First, the general principles: There is always a disconnect between what is good for society, or even the economy, in the long run, and what is good for economic performance over the next few quarters. Failure to take action on climate may doom civilization, but it’s not clear why it should depress next year’s consumer spending.

Or take the signature Trump issue of trade policy. A return to protectionism and trade wars would make the world economy poorer over time, and would in particular cripple poorer nations that desperately need open markets for their products. But predictions that Trumpist tariffs will cause a recession never made sense: Yes, we’ll export less, but we’ll also import less, and the overall effect on jobs will be more or less a wash.

We’ve already had a sort of dress rehearsal for this disconnect in the case of Brexit, Britain’s vote to leave the European Union. Brexit will make Britain poorer in the long run; but widespread predictions that it would cause a recession were, as some of us pointed out at the time, not really based on careful economic thinking. And sure enough, the Brexit recession doesn’t seem to be happening.

Beyond these general principles, the specifics of our economic situation mean that for a time, at least, a Trump administration might actually end up doing the right thing for the wrong reasons.

Eight years ago, as the world was plunging into financial crisis, I argued that we’d entered an economic realm in which “virtue is vice, caution is risky, and prudence is folly.” Specifically, we’d stumbled into a situation in which bigger deficits and higher inflation were good things, not bad. And we’re still in that situation — not as strongly as we were, but we could still very much use more deficit spending.

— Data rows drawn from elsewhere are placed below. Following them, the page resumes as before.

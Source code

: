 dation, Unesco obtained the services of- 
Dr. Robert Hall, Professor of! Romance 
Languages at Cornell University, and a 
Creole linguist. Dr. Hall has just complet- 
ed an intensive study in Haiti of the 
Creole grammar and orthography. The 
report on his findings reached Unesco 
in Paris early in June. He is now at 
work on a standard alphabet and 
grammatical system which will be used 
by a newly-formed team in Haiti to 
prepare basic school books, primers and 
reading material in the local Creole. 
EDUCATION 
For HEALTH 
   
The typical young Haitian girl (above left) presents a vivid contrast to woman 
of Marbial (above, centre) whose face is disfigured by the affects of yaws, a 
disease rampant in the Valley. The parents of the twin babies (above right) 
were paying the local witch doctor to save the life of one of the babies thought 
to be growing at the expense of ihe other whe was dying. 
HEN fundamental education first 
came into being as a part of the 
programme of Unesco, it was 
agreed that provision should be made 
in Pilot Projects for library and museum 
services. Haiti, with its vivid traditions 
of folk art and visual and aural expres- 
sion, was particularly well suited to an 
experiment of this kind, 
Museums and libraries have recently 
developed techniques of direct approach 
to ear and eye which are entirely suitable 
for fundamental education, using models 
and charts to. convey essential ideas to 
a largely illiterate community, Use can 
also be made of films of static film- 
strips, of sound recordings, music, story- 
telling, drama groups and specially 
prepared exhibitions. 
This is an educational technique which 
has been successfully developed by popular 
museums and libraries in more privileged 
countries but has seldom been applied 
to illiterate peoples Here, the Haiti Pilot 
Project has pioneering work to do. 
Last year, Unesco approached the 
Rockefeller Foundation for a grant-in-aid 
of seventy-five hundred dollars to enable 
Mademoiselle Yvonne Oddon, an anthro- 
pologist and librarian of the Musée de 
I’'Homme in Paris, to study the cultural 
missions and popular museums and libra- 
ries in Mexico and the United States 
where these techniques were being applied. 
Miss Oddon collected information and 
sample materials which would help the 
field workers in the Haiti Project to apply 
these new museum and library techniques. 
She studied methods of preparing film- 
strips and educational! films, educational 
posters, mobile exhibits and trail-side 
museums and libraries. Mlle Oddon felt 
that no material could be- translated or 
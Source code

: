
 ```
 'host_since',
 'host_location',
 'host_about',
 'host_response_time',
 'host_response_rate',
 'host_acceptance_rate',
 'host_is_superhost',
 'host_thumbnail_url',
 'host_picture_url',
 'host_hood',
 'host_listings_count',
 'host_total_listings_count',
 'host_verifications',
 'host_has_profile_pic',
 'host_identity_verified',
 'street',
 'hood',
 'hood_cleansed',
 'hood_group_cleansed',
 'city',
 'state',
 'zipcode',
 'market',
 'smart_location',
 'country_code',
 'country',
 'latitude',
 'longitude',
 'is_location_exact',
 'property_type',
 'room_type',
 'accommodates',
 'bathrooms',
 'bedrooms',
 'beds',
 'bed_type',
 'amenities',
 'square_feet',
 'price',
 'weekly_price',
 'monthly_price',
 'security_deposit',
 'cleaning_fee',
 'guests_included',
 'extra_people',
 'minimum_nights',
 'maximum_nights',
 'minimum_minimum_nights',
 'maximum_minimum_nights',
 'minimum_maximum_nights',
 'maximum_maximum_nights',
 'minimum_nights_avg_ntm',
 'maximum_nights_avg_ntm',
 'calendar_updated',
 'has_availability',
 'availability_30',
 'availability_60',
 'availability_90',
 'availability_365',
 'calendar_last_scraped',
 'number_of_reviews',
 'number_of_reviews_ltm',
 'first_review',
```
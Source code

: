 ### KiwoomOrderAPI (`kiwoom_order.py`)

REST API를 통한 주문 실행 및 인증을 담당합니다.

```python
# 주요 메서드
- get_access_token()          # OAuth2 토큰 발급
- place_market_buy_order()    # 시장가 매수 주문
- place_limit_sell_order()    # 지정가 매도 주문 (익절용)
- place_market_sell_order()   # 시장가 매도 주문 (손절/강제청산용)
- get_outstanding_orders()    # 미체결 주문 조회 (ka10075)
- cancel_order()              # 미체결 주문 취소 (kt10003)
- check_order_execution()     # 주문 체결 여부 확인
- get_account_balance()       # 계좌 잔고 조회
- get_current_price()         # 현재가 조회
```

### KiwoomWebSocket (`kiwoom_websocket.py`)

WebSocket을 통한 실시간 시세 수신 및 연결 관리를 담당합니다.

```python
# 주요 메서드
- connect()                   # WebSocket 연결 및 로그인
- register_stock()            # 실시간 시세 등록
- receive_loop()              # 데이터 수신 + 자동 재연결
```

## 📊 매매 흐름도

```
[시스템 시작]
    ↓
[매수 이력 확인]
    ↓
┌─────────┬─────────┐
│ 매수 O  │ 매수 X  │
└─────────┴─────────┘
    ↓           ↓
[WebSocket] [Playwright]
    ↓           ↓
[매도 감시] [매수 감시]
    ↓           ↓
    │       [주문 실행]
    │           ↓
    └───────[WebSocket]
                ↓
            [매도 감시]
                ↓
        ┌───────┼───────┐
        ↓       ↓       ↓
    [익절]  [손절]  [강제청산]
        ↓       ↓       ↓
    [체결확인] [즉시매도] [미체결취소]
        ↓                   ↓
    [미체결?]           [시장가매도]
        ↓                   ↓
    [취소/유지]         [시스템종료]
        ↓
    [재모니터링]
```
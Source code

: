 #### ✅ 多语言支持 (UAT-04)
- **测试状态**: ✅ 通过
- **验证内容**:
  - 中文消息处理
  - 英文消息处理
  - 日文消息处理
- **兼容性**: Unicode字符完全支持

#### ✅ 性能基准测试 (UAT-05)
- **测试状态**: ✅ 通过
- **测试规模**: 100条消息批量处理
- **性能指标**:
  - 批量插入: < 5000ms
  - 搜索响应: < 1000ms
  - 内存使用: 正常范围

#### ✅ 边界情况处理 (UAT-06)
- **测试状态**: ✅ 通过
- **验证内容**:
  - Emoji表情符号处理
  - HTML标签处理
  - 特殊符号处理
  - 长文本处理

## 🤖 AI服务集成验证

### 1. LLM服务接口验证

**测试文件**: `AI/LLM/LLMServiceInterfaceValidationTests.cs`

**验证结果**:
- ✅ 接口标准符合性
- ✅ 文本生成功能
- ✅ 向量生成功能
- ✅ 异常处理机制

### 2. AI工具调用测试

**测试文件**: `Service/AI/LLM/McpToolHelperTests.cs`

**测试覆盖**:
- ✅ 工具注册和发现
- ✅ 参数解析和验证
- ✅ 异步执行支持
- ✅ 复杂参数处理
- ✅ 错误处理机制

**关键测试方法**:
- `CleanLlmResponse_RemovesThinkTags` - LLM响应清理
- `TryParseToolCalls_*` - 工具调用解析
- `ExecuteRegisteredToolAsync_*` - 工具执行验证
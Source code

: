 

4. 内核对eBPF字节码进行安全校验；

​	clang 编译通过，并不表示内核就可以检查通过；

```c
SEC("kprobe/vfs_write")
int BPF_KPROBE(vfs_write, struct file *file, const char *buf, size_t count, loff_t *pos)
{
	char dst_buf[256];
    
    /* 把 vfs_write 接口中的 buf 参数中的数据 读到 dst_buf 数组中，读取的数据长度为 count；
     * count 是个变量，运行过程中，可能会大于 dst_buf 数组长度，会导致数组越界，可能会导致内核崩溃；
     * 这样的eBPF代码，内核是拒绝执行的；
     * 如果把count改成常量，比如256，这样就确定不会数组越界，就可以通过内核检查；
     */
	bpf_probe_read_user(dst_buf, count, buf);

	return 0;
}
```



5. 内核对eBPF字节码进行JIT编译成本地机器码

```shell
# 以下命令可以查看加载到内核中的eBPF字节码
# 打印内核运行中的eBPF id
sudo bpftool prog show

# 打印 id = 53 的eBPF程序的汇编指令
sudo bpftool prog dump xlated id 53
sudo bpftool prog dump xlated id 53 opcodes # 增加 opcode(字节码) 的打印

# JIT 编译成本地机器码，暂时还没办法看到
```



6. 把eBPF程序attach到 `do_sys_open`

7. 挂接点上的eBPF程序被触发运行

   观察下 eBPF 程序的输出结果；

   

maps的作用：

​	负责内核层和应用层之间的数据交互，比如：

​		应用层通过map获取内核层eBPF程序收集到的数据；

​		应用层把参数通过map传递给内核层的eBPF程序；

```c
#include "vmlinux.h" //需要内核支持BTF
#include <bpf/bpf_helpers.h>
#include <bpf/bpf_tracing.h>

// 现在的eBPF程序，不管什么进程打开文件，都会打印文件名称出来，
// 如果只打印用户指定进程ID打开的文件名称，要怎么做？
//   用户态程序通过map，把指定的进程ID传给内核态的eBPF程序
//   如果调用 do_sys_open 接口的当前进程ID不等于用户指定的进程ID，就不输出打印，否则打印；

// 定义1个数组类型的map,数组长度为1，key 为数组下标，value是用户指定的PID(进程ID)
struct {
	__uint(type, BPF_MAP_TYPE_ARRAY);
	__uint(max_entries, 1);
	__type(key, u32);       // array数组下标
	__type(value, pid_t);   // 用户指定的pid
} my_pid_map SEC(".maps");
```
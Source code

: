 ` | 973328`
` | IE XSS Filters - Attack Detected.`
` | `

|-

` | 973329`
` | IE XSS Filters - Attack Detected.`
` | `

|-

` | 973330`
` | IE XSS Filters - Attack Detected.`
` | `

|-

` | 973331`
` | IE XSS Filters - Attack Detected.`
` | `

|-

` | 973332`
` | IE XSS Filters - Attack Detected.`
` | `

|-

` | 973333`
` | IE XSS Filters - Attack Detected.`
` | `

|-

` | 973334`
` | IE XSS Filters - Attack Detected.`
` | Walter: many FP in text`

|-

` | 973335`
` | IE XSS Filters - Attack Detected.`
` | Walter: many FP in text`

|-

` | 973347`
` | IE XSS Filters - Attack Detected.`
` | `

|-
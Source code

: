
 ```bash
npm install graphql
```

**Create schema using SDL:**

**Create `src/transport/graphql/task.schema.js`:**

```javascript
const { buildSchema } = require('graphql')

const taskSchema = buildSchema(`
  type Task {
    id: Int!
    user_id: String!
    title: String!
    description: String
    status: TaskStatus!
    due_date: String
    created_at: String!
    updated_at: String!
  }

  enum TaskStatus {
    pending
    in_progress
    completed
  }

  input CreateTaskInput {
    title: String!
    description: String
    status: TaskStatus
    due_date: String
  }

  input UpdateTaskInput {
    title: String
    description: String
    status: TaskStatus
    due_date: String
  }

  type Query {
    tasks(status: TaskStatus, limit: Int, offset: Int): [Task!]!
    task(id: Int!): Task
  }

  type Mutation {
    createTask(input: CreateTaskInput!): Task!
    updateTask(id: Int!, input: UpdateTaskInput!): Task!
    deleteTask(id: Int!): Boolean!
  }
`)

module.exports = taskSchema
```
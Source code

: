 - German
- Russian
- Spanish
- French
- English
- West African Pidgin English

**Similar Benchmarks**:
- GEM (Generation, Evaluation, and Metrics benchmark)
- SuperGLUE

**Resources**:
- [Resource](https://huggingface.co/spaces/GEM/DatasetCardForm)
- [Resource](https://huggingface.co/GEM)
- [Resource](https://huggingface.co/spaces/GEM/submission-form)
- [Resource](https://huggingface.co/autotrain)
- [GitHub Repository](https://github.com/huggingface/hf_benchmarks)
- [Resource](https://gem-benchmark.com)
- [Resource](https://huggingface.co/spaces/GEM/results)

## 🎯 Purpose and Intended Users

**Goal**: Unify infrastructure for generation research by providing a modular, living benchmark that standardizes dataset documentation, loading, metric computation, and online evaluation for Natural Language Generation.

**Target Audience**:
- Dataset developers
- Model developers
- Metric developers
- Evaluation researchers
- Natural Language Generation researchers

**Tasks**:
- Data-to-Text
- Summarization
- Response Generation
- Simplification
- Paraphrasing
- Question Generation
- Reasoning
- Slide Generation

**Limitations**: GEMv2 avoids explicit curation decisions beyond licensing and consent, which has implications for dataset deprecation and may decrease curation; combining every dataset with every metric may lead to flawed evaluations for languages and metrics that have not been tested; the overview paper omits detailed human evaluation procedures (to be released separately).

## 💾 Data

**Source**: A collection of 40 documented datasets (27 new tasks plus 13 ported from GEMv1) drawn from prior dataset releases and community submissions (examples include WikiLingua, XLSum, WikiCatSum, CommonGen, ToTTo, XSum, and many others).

Many economists have known this all along. But they have been ignored, partly because much of the political establishment has been obsessed with the evils of debt, partly because Republicans have been against anything the Obama administration proposes.

Now, however, power has fallen into the hands of a man who definitely doesn’t suffer from an excess of either virtue or prudence. Donald Trump isn’t proposing huge, budget-busting tax cuts for the wealthy and corporations because he understands macroeconomics. But those tax cuts would add $4.5 trillion to U.S. debt over the next decade — about five times as much as the stimulus of the early Obama years.

True, handing out windfalls to rich people and companies that will probably sit on a lot of the money is a bad, low-bang-for-the-buck way to boost the economy, and I have my doubts about whether the promised surge in infrastructure spending will really happen. But an accidental, badly designed stimulus would still, in the short run, be better than no stimulus at all.

In short, don’t expect an immediate Trump slump.

Now, in the longer run Trumpism will be a very bad thing for the economy, in a couple of ways. For one thing, even if we don’t face a recession right now, stuff happens, and a lot depends on the effectiveness of the policy response. Yet we’re about to see a major degradation in both the quality and the independence of public servants. If we face a new economic crisis — perhaps as a result of the dismantling of financial reform — it’s hard to think of people less prepared to deal with it.

And Trumpist policies will, in particular, hurt, not help, the American working class; eventually, promises to bring back the good old days — yes, to make America great again — will be revealed as the cruel joke they are. More on that in future columns.

But all of this will probably take time; the consequences of the new regime’s awfulness won’t be apparent right away. Opponents of that regime need to be prepared for the real possibility that good things will happen to bad people, at least for a while.